* **EXERCISE REQUIREMENTS**
Using the entries that follow, write out the line containing "1005.1366657059839", the line containing "1055.4343217273477", and every line between them, exactly and nothing else.

* **RECORDS FOR THIS EXERCISE**

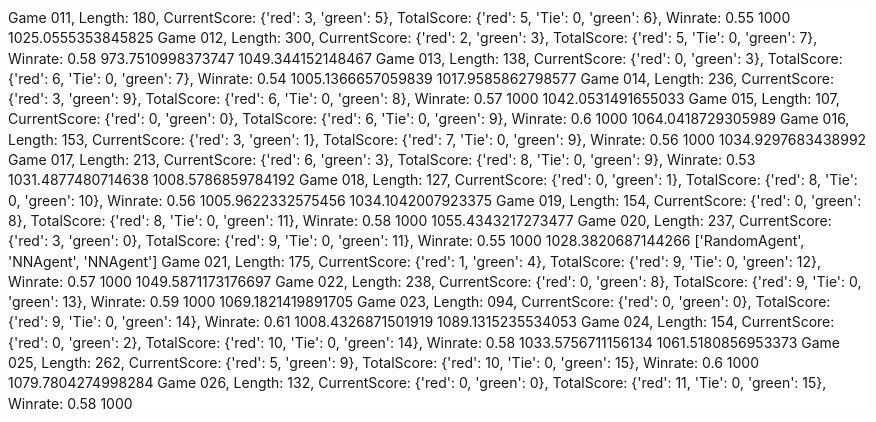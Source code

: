 Game 011, Length: 180,      CurrentScore: {'red': 3, 'green': 5},      TotalScore: {'red': 5, 'Tie': 0, 'green': 6},  Winrate: 0.55
1000
1025.0555353845825
Game 012, Length: 300,      CurrentScore: {'red': 2, 'green': 3},      TotalScore: {'red': 5, 'Tie': 0, 'green': 7},  Winrate: 0.58
973.7510998373747
1049.344152148467
Game 013, Length: 138,      CurrentScore: {'red': 0, 'green': 3},      TotalScore: {'red': 6, 'Tie': 0, 'green': 7},  Winrate: 0.54
1005.1366657059839
1017.9585862798577
Game 014, Length: 236,      CurrentScore: {'red': 3, 'green': 9},      TotalScore: {'red': 6, 'Tie': 0, 'green': 8},  Winrate: 0.57
1000
1042.0531491655033
Game 015, Length: 107,      CurrentScore: {'red': 0, 'green': 0},      TotalScore: {'red': 6, 'Tie': 0, 'green': 9},  Winrate: 0.6
1000
1064.0418729305989
Game 016, Length: 153,      CurrentScore: {'red': 3, 'green': 1},      TotalScore: {'red': 7, 'Tie': 0, 'green': 9},  Winrate: 0.56
1000
1034.9297683438992
Game 017, Length: 213,      CurrentScore: {'red': 6, 'green': 3},      TotalScore: {'red': 8, 'Tie': 0, 'green': 9},  Winrate: 0.53
1031.4877480714638
1008.5786859784192
Game 018, Length: 127,      CurrentScore: {'red': 0, 'green': 1},      TotalScore: {'red': 8, 'Tie': 0, 'green': 10},  Winrate: 0.56
1005.9622332575456
1034.1042007923375
Game 019, Length: 154,      CurrentScore: {'red': 0, 'green': 8},      TotalScore: {'red': 8, 'Tie': 0, 'green': 11},  Winrate: 0.58
1000
1055.4343217273477
Game 020, Length: 237,      CurrentScore: {'red': 3, 'green': 0},      TotalScore: {'red': 9, 'Tie': 0, 'green': 11},  Winrate: 0.55
1000
1028.3820687144266
['RandomAgent', 'NNAgent', 'NNAgent']
Game 021, Length: 175,      CurrentScore: {'red': 1, 'green': 4},      TotalScore: {'red': 9, 'Tie': 0, 'green': 12},  Winrate: 0.57
1000
1049.5871173176697
Game 022, Length: 238,      CurrentScore: {'red': 0, 'green': 8},      TotalScore: {'red': 9, 'Tie': 0, 'green': 13},  Winrate: 0.59
1000
1069.1821419891705
Game 023, Length: 094,      CurrentScore: {'red': 0, 'green': 0},      TotalScore: {'red': 9, 'Tie': 0, 'green': 14},  Winrate: 0.61
1008.4326871501919
1089.1315235534053
Game 024, Length: 154,      CurrentScore: {'red': 0, 'green': 2},      TotalScore: {'red': 10, 'Tie': 0, 'green': 14},  Winrate: 0.58
1033.5756711156134
1061.5180856953373
Game 025, Length: 262,      CurrentScore: {'red': 5, 'green': 9},      TotalScore: {'red': 10, 'Tie': 0, 'green': 15},  Winrate: 0.6
1000
1079.7804274998284
Game 026, Length: 132,      CurrentScore: {'red': 0, 'green': 0},      TotalScore: {'red': 11, 'Tie': 0, 'green': 15},  Winrate: 0.58
1000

* **RESPONSE**
1005.1366657059839
1017.9585862798577
Game 014, Length: 236,      CurrentScore: {'red': 3, 'green': 9},      TotalScore: {'red': 6, 'Tie': 0, 'green': 8},  Winrate: 0.57
1000
1042.0531491655033
Game 015, Length: 107,      CurrentScore: {'red': 0, 'green': 0},      TotalScore: {'red': 6, 'Tie': 0, 'green': 9},  Winrate: 0.6
1000
1064.0418729305989
Game 016, Length: 153,      CurrentScore: {'red': 3, 'green': 1},      TotalScore: {'red': 7, 'Tie': 0, 'green': 9},  Winrate: 0.56
1000
1034.9297683438992
Game 017, Length: 213,      CurrentScore: {'red': 6, 'green': 3},      TotalScore: {'red': 8, 'Tie': 0, 'green': 9},  Winrate: 0.53
1031.4877480714638
1008.5786859784192
Game 018, Length: 127,      CurrentScore: {'red': 0, 'green': 1},      TotalScore: {'red': 8, 'Tie': 0, 'green': 10},  Winrate: 0.56
1005.9622332575456
1034.1042007923375
Game 019, Length: 154,      CurrentScore: {'red': 0, 'green': 8},      TotalScore: {'red': 8, 'Tie': 0, 'green': 11},  Winrate: 0.58
1000
1055.4343217273477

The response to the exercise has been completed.